FreshMagazine - Cet été, dix expositions mode envahissent les musées de France avec Yves Saint Laurent, Lacroix et Courrèges

Cet été 2026, les expositions mode s’invitent dans les musées de toute la France. De Draguignan à Calais, en passant par Arles, Nice ou Marseille, neuf villes proposent des rendez-vous textiles et créatifs qui mêlent haute couture, arts plastiques et patrimoine.
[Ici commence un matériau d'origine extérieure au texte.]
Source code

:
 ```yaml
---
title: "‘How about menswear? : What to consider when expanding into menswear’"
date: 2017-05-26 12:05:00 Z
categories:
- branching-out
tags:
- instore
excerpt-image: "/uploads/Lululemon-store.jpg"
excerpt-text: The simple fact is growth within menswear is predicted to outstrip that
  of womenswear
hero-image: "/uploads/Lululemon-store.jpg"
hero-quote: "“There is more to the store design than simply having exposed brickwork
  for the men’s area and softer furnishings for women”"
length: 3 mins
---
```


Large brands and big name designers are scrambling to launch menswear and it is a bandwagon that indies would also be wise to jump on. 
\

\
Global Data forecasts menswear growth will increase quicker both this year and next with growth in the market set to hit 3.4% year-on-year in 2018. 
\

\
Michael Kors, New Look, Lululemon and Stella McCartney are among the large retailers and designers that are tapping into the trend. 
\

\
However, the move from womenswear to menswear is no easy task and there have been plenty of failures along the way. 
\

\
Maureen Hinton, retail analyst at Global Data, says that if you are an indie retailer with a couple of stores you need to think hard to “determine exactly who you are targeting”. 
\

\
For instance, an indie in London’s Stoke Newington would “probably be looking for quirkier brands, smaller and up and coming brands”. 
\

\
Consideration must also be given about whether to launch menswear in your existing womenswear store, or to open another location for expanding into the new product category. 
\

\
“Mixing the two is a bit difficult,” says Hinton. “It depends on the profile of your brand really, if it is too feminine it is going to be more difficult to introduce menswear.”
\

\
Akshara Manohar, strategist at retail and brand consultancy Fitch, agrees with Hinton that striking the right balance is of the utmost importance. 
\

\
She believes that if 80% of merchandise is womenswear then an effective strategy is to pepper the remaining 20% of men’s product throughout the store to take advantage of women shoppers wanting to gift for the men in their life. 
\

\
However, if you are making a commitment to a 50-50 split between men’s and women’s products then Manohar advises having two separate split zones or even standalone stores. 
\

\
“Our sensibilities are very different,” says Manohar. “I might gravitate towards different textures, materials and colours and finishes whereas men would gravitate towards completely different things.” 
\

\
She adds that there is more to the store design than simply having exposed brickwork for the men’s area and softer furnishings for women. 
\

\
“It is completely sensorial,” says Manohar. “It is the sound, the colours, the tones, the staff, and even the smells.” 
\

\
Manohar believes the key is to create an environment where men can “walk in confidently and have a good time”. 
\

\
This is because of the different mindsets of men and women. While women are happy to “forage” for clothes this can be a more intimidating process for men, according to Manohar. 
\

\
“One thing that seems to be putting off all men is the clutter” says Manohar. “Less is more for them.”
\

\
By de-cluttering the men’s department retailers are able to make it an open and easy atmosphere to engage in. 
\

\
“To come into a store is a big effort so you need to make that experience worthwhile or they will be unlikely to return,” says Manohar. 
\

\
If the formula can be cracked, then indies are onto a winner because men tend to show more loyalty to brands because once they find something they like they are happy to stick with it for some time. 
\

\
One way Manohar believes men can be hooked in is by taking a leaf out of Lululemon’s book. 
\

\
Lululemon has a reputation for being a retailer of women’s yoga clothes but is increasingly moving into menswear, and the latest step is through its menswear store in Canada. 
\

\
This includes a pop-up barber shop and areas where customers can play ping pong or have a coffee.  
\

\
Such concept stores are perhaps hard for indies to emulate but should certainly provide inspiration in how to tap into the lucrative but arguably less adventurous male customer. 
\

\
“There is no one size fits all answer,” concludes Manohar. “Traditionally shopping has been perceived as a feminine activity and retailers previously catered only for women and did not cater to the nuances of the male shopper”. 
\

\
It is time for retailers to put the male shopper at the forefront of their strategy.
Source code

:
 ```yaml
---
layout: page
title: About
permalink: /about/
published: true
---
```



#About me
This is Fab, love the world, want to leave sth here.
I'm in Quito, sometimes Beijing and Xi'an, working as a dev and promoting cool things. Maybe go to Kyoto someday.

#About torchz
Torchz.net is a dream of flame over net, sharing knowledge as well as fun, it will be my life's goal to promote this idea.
Draguignan et Clermont-Ferrand : deux siècles de vêtement estival et de dentelle contemporaine

À la chapelle de l’Observance de Draguignan, l’exposition « L’Été à la mode. Histoire de la mode estivale 1780-1980 » est visible jusqu’au 20 septembre. Elle rassemble plus d’une centaine de pièces textiles, dont une cinquantaine de costumes historiques mannequinés, des robes de promenade, de jardin ou de bain de mer. Ainsi, le parcours retrace deux siècles de silhouette féminine, du panier vertugadin de l’Ancien Régime au New-look de Christian Dior en 1947.

De Pierre Balmain à Nina Ricci, de Jacques Fath à Madame Grès, la rose et les couleurs pastel servent de fil conducteur. La mise en scène s’organise en vingt-six tableaux chronologiques, de la période Louis XVI jusqu’à la fin du XXe siècle, en dialogue avec les grands courants artistiques français.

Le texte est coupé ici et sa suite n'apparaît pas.